27 June 2012

Thank You to Chef Jason Evans

Wedge Oak Farm is pleased to say Thank You to Chef Jason Evans of The Inn at Evins Mill for the kind words and appreciation of our products. We know it takes great skill in the kitchen to make the delicious magic that you are dishing nightly and for special events at The Inn at Evins Mill.

Untitled, Sepia on paper, 5x7" Brian Ferrell
 Everyone reading this would be wise to run over to Smithville, Tennessee see the beautiful grounds, including Carmac waterfall with wooded trails and especially eat at the restaurant! Delish! Tell your friends too. It is always nice to share information.

Here is the link to their blog and cheers to fine dining:

The Inn At Evins Mill 

Untitled, Sepia on paper, 5x7" Brian Ferrell

25 June 2012

End of June

End of June
Ingrid- still pregnant.
Hope you all are bearing the desert style weather of Middle Tennessee. What is better than talking about the weather? The farmers around here have plenty to say and can quote minimal rain gauge figures since March of this Spring. The dry heat has turned every other person I meet into a wasp, I mean the stinging kind.

We have been super busy at WOF. I have had chicks coming into the brooder like crazy as we try to keep up with the demand. Everyone loves some chicken...hot, grilled, smoked or baked.  The birds, at least the young ones thrive in hot weather. The broilers old enough to be out on pasture have had their nets and huts backed into every tree line and shaded area around the farm that is safe from predation. The owls and hawks are a problem in the tree lines, but at least the broilers are not in direct sun.

The Groundhog= Whistle Pig: It has officially moved into the brooder barn...and is still eluding us. Still eating broiler starter and loving it! The Have a Heart trap is not working.

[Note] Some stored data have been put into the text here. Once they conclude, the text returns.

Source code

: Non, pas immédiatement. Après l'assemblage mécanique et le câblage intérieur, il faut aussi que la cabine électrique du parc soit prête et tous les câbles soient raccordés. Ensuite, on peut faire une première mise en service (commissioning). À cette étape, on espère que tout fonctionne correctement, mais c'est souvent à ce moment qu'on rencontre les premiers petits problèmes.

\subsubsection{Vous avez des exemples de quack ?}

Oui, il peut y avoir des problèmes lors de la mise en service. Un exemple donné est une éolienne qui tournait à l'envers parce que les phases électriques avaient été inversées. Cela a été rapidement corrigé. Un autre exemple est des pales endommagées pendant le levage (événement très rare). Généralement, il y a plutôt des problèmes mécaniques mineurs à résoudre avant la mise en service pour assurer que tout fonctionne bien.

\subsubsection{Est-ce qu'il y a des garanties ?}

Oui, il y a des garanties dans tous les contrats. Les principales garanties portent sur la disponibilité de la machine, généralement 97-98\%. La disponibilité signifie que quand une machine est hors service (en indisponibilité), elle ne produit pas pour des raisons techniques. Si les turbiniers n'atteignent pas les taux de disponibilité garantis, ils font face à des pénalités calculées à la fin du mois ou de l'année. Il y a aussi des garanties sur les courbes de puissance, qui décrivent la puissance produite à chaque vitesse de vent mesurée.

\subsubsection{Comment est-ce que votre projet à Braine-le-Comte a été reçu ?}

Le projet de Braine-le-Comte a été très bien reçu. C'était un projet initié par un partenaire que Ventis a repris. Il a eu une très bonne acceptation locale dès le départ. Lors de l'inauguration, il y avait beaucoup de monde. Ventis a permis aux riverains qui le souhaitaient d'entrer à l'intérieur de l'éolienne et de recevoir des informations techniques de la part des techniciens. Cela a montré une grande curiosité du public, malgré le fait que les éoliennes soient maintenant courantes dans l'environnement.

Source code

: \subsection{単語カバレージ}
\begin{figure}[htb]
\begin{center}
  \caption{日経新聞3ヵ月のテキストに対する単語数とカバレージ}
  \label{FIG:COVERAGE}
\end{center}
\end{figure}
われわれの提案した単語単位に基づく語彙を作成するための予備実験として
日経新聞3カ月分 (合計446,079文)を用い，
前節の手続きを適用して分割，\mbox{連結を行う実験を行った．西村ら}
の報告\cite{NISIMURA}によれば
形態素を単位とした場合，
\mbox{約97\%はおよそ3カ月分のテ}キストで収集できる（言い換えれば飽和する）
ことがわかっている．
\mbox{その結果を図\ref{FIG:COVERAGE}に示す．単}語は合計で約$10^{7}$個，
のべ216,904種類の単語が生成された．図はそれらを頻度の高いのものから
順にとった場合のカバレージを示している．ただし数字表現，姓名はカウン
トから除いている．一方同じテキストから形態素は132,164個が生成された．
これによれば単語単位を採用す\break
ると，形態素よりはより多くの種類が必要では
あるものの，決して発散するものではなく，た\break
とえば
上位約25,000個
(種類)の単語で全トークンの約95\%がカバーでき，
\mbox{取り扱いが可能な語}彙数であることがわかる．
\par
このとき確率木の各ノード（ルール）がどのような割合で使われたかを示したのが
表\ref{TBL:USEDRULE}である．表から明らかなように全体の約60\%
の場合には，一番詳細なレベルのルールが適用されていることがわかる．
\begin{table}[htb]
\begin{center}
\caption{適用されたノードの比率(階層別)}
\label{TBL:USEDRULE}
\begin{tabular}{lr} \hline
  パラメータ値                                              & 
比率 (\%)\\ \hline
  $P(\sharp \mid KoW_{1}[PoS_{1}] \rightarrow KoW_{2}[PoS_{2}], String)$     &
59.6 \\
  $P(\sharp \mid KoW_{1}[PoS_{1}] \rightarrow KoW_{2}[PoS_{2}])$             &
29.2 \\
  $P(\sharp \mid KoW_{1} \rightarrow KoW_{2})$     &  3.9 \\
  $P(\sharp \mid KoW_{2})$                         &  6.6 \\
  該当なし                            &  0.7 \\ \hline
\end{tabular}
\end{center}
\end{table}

Our laying hens are beginning to slow their summer laying habits as they utilize all of their daily energy to keep cool. As the girls/ layers  benefit from cool breezy spots rather than the dry savannahs and wide open pastures. We also must remind you that eggs are fragile. We had some carelessness during collection last week.
Some beautiful eggs!
Bruno our Mangalitsa boar took a terrible spill two weeks ago and is recovering from a pinched radial nerve. Today actually marks the second full week of shoulder care. We treated him homepathically and are still giving physical therepy 2-3 times daily. It is a ton of work and he bellows with deep gutteral sounds like the roar of an alligator. He just likes to complain a bit due to frustration and it probably hurts. Imagine 500 pounds on a bum join

The Pregos, or the mammas on Mangalitsa hill are moving and shaking. They were getting extra special care at the spot we called "The Oasis". It is further up the hill and has become the pampering place for mamas and baby pigs. Double mud holes and over flowing cabbage, cantaloupes and bananas. Really the food and water quantities are no different from daily care but us taking it up into the 3 acre area is a bit much on a twice daily basis. So now we are trying to convince them to come back down the hill to the regular meeting locale.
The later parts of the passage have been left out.